**What you need to do:**
Take every line from the data that has the word "examples" in it.

(Items from a dataset)

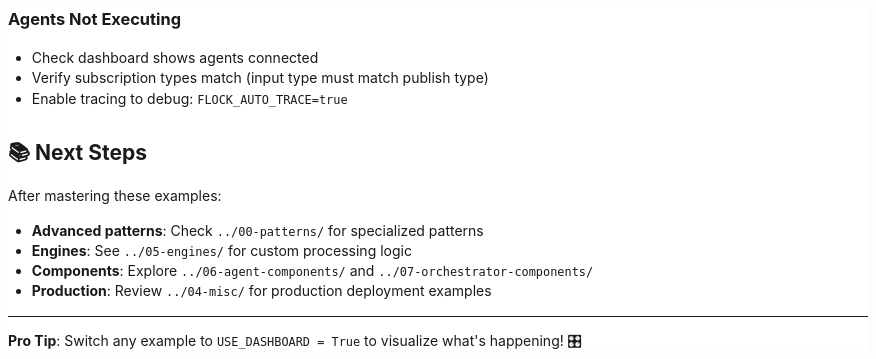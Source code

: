 ### Agents Not Executing

- Check dashboard shows agents connected
- Verify subscription types match (input type must match publish type)
- Enable tracing to debug: `FLOCK_AUTO_TRACE=true`

## 📚 Next Steps

After mastering these examples:

- **Advanced patterns**: Check `../00-patterns/` for specialized patterns
- **Engines**: See `../05-engines/` for custom processing logic
- **Components**: Explore `../06-agent-components/` and `../07-orchestrator-components/`
- **Production**: Review `../04-misc/` for production deployment examples

---

**Pro Tip**: Switch any example to `USE_DASHBOARD = True` to visualize what's happening! 🎛️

**Task solution:**
After mastering these examples:
- **Production**: Review `../04-misc/` for production deployment examples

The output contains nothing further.